Upon returning to Ottawa, George formed a new band, The George Sapounidis Trio, with percussionist Ken Easton and Jeremy Moyer, another Sinophile who plays a variety of Chinese stringed instruments. They performed songs, new and old, from around the world. The songs Sapounidis composes in Chinese, by contrast, are sweet and simple reflecting yearning, friendship, loneliness and love. In 2002 he released a CD called Songs about China and Greece to be followed in summer of 2005 with George from Athens to Beijing, comprising a variety of traditional Greek and Chinese folks songs along with personal compositions reflecting the latest twists in his personal and musical quest. Some of the songs were recorded in China with Chinese backup musicians and singers – one was recorded live on the Great Wall – and others were recorded in Canada with Canadian and Greek guest artists using a wide variety of international instruments. His folk songs express the universality of human emotion – the Greek in a passionate extroverted style, the Chinese in a poetic ethereal and far more introverted manner. Yet they complement one another "on stage and within myself." George explains. It's these contradictions, he adds, that feed the artist's soul.

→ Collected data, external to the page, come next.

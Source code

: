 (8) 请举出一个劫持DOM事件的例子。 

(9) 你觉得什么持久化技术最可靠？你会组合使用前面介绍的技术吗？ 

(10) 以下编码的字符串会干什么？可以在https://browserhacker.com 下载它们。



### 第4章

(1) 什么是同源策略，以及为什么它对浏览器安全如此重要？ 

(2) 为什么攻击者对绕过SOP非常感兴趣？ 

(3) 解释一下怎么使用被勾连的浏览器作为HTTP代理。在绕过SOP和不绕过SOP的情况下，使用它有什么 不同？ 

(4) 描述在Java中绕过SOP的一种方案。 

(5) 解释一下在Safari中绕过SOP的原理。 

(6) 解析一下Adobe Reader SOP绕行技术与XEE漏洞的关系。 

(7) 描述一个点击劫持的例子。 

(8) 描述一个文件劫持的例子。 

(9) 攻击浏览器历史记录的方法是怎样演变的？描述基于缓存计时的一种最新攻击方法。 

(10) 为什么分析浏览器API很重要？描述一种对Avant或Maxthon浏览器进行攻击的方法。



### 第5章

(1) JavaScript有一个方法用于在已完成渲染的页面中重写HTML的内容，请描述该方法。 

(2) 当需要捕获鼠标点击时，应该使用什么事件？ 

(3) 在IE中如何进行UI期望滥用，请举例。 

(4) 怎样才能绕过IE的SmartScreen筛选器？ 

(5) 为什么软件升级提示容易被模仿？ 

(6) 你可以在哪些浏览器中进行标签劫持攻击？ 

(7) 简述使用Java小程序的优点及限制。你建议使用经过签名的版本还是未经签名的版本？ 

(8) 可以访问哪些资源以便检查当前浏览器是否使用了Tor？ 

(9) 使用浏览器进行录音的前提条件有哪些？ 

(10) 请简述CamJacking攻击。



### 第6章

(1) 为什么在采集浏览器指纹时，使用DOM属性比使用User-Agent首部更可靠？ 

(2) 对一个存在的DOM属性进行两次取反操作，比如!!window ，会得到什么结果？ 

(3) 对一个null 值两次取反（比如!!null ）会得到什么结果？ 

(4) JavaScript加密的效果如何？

Campaign for the Olympics[edit]

In 2001, when Beijing won the 2008 Olympics bid, Sapounidis saw an opportunity to "build bridges between cultures" in 2004, when the Olympic flag would be passed from Athens to Beijing. And so began a journey – and a documentary, EyeSteelFilm's "Chairman George," chronicling the singer's unrelenting pursuit of his dream to perform at the closing ceremonies. Director Daniel Cross and his crew followed Sapounidis across three continents as he tracked down and lobbied Canadian, Greek and Chinese officials,[4] dogging them even onto the Great Wall.

In the end it was not meant to be. But new unexpected paths appeared. George was an Olympic relay torch-bearer in Montreal.[5] He spent the Athens Olympics in the Olympic Village as a National Olympic Committee Assistant, capitalizing on his Greek and Chinese language skills to assist the Chinese team. It didn't take long before his impromptu performances again attracted both Greek and Chinese radio and television attention. This was followed by an invitation from the Humanistic Olympics Studies Centre at Renmin University to teach a series of classes on Olympic volunteering in Beijing.

Synopsis of Chairman George[edit]

The documentary Chairman George follows George's efforts to get to the Olympics. The film synopsis states that:

In Canada, George is a statistician. But in China, George is Elvis... Chairman George is a documentary feature about a Greek-Canadian troubadour who refuses to live anything but an extraordinary life. In Ottawa, Ontario, George is a statistician who lives with his mother. But every few months, he takes an extended leave from his job and heads to China where he metamorphoses into an international man of culture. Armed only with his bouzouki, guitar and cellular phone, he becomes a star in China (with both the critics and the ladies) singing Greek songs in Chinese. He concludes that since he is "the only Greek in the world who can sing in Chinese," it is his duty to perform at the closing ceremonies of the Athens 2004 Summer Olympics, as the torch is passed from Athens to Beijing 2008 Summer Olympics.[6]

Music for the documentary[edit]

To accompany the documentary, in 2005 George Sapounidis released his CD George: From Athens to Beijing.[7] Chairman George won awards at the AFI/Silverdocs and at Guangzhou Documentary Festival.

The CD George: From Athens to Beijing was nominated for Best World Music album at the 2005 Canadian Folk Music Awards.

Greek-Chinese Fusion[edit]

With his band — bassist Stuart Watkins, guitarist Fred Guignion and drummer/producer Ross Murray — Sapounidis revived the Ouzo Power project, to create an album of rocked-up Greek folk songs. Perhaps inevitably, this led to the artist's most recent evolution: a fusion of Greek and Chinese musical influences that finds Sapounidis and band, including new members Yadong Guan (pipa) and Cindy Yang (ghuzeng), offering a mix of Greek and Chinese songs performed in Mandarin. A full-length album of Sapounidis — now billed as Chairman George, in deference to the documentary — and his band's unique mash of Greek and Chinese influences is to be released internationally in October 2014, to coincide with a 10-city tour of China.